Your assignment: From the line with "podle [Mike Wasson](https://github.com/MikeWasson)" through the line with "- Vyhodnocení: Ověřte, že test bylo úspěšné.", repeat the entries verbatim, both end lines included, and add nothing.

Source texts of formatted documents:

· · · ·

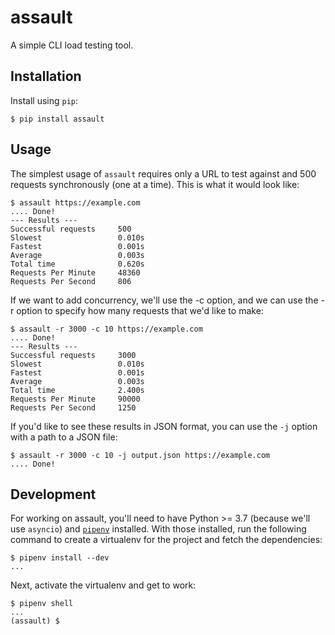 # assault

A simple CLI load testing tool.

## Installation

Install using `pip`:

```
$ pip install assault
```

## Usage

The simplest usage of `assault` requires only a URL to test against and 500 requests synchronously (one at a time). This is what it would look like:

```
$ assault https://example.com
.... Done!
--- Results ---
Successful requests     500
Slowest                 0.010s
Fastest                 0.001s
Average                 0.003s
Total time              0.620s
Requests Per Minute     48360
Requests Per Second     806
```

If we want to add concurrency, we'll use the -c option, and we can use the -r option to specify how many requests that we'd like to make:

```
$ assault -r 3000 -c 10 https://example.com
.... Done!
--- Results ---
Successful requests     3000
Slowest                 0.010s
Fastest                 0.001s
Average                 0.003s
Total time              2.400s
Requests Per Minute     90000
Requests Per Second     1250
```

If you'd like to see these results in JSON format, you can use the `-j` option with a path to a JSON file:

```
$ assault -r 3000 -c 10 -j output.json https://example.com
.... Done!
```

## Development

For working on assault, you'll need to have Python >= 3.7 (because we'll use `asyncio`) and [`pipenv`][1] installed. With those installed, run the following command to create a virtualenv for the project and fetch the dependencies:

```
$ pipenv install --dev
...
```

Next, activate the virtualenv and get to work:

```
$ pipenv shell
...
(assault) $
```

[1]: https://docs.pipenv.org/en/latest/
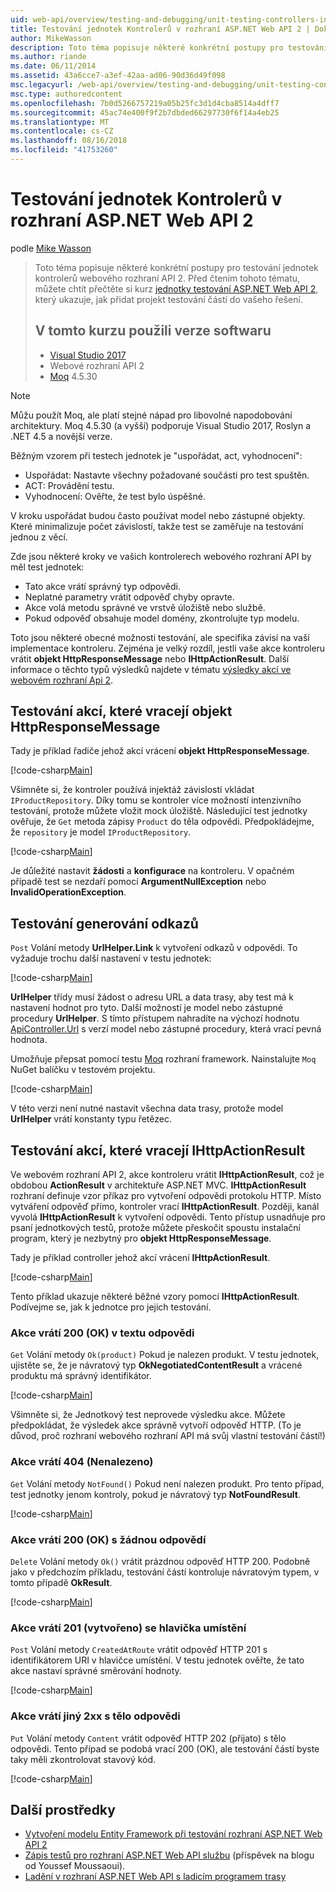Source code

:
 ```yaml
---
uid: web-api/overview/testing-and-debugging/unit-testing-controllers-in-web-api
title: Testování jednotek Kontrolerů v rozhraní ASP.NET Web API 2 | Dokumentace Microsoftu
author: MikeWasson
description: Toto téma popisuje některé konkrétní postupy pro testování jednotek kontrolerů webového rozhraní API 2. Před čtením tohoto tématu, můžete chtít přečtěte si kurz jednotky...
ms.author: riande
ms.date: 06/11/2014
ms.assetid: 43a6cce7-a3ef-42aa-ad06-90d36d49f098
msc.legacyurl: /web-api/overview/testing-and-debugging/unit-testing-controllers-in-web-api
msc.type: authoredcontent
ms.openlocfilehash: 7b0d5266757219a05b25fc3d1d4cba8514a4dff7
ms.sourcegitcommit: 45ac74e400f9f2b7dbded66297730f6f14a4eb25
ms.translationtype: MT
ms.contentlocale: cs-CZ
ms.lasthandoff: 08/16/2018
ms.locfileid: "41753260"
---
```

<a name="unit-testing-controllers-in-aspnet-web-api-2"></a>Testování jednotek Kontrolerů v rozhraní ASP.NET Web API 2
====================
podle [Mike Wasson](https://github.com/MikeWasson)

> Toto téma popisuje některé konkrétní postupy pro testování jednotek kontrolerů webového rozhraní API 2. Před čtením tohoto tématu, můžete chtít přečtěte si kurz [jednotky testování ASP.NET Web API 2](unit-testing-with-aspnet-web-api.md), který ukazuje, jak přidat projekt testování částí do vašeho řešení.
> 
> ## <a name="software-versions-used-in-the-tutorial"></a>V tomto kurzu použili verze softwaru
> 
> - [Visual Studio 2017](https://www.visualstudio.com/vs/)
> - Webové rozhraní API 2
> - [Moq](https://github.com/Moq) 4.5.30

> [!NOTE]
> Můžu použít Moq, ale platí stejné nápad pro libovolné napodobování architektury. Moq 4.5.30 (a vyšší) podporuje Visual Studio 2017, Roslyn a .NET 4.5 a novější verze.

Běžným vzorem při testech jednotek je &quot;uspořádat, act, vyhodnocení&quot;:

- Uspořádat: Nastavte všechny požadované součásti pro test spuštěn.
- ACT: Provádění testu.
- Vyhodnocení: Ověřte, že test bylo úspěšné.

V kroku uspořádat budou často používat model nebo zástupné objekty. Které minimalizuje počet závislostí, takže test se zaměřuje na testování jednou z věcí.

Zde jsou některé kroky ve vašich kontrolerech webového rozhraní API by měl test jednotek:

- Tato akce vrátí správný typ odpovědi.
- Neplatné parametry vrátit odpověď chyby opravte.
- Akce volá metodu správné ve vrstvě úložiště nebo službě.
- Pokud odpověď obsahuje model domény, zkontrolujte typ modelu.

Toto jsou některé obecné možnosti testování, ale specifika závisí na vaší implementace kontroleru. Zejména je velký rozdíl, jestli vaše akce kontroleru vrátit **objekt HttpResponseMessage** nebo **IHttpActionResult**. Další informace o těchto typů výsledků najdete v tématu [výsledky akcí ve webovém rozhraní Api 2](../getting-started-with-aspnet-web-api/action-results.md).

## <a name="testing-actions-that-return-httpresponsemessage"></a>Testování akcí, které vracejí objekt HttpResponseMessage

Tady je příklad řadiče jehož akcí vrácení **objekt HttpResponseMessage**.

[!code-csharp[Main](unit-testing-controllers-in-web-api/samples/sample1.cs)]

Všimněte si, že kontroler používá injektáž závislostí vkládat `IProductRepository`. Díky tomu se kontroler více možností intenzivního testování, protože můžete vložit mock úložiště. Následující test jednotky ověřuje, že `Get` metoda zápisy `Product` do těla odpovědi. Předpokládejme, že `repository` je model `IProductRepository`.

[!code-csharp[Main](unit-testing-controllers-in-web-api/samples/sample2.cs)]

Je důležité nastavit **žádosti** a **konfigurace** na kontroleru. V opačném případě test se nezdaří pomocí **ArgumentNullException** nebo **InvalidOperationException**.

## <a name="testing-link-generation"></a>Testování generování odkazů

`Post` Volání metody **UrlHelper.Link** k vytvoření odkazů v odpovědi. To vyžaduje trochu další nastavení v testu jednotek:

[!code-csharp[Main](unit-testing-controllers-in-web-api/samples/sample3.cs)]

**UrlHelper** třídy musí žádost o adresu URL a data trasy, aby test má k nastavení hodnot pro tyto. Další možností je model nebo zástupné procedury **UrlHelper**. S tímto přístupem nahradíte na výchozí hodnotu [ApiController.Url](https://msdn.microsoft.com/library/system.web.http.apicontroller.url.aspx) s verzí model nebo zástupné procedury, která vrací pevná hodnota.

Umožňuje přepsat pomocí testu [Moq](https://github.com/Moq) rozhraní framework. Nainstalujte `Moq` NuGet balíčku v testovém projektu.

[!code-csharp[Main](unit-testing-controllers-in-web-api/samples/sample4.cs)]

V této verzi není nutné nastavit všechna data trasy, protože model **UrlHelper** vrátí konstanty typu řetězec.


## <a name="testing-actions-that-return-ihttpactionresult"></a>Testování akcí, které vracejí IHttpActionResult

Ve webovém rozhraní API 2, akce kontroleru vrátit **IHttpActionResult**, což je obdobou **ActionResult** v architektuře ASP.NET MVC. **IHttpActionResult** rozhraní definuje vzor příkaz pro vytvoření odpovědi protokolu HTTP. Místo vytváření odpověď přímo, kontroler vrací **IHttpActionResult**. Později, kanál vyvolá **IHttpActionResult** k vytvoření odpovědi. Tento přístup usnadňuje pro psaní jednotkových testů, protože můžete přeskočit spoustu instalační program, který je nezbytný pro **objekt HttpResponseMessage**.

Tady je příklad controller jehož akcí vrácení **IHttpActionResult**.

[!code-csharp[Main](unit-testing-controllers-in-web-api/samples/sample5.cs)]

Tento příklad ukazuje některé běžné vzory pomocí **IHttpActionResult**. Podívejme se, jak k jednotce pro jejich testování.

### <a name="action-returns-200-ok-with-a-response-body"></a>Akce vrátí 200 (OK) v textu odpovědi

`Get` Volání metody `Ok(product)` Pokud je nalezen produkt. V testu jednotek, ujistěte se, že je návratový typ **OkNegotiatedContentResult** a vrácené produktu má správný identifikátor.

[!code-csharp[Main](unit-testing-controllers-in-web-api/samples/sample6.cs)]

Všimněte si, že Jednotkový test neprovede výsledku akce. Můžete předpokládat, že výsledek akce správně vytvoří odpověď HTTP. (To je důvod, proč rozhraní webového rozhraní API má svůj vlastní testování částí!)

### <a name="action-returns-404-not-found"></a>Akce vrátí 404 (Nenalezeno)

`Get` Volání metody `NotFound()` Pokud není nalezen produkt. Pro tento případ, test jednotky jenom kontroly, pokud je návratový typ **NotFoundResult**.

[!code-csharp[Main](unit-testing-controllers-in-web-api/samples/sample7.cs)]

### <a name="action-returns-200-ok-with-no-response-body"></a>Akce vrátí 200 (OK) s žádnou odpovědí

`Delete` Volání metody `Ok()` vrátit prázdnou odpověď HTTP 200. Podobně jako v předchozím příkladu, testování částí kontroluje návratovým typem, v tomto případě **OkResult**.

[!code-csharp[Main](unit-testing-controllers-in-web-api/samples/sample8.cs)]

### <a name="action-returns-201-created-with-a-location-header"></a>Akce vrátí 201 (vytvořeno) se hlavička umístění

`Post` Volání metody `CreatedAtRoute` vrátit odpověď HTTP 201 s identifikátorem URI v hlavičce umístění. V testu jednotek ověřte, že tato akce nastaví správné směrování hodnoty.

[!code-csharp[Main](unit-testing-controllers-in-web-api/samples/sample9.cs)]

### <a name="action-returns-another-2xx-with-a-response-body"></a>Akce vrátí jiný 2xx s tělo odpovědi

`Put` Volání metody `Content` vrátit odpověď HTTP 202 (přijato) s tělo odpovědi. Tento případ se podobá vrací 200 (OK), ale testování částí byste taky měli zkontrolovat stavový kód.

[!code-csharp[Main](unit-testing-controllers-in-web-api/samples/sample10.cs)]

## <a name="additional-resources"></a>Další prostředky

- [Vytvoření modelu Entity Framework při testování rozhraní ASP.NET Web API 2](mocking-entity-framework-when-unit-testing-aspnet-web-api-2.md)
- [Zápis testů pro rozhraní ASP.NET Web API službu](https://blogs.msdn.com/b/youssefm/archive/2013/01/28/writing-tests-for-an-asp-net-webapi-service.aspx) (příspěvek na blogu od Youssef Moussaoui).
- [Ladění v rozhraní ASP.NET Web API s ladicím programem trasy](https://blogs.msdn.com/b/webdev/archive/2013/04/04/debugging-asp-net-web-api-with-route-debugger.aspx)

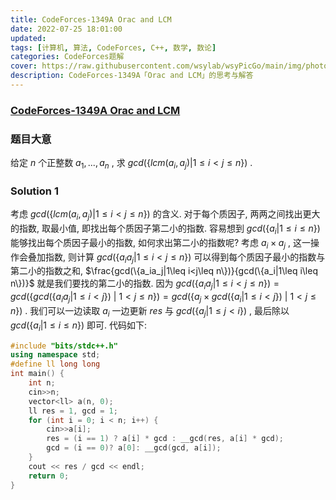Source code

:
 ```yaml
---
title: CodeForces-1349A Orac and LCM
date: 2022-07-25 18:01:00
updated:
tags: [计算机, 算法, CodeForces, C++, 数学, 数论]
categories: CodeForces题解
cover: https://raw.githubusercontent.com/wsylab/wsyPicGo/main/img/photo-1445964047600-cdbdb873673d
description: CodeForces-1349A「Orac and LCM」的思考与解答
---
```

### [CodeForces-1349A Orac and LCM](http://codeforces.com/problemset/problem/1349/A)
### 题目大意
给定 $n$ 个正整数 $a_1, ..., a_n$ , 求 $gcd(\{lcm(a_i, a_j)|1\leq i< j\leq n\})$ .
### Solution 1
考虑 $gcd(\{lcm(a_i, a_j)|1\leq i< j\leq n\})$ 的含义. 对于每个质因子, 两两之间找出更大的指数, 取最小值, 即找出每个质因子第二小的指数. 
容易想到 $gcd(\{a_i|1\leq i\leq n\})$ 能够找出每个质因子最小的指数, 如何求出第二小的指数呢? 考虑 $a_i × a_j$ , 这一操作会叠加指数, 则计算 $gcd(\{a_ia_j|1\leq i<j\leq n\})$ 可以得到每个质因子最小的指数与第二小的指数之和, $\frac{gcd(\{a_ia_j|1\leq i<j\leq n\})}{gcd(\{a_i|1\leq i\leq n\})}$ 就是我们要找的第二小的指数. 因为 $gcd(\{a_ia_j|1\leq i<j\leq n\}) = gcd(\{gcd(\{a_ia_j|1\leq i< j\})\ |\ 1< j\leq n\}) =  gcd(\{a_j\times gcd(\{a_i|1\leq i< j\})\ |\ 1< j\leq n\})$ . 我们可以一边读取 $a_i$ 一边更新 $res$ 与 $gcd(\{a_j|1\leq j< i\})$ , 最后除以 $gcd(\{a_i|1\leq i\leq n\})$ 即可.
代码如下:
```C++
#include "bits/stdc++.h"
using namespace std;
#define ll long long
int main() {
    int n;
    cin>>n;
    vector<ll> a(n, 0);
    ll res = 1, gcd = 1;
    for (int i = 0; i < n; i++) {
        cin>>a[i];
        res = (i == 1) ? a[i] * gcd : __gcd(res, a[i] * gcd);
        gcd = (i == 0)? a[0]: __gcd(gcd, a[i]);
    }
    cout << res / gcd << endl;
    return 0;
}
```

· · · ·

Answer box:
podle [Mike Wasson](https://github.com/MikeWasson)

> Toto téma popisuje některé konkrétní postupy pro testování jednotek kontrolerů webového rozhraní API 2. Před čtením tohoto tématu, můžete chtít přečtěte si kurz [jednotky testování ASP.NET Web API 2](unit-testing-with-aspnet-web-api.md), který ukazuje, jak přidat projekt testování částí do vašeho řešení.
> 
> ## <a name="software-versions-used-in-the-tutorial"></a>V tomto kurzu použili verze softwaru
> 
> - [Visual Studio 2017](https://www.visualstudio.com/vs/)
> - Webové rozhraní API 2
> - [Moq](https://github.com/Moq) 4.5.30

> [!NOTE]
> Můžu použít Moq, ale platí stejné nápad pro libovolné napodobování architektury. Moq 4.5.30 (a vyšší) podporuje Visual Studio 2017, Roslyn a .NET 4.5 a novější verze.

Běžným vzorem při testech jednotek je &quot;uspořádat, act, vyhodnocení&quot;:

- Uspořádat: Nastavte všechny požadované součásti pro test spuštěn.
- ACT: Provádění testu.
- Vyhodnocení: Ověřte, že test bylo úspěšné.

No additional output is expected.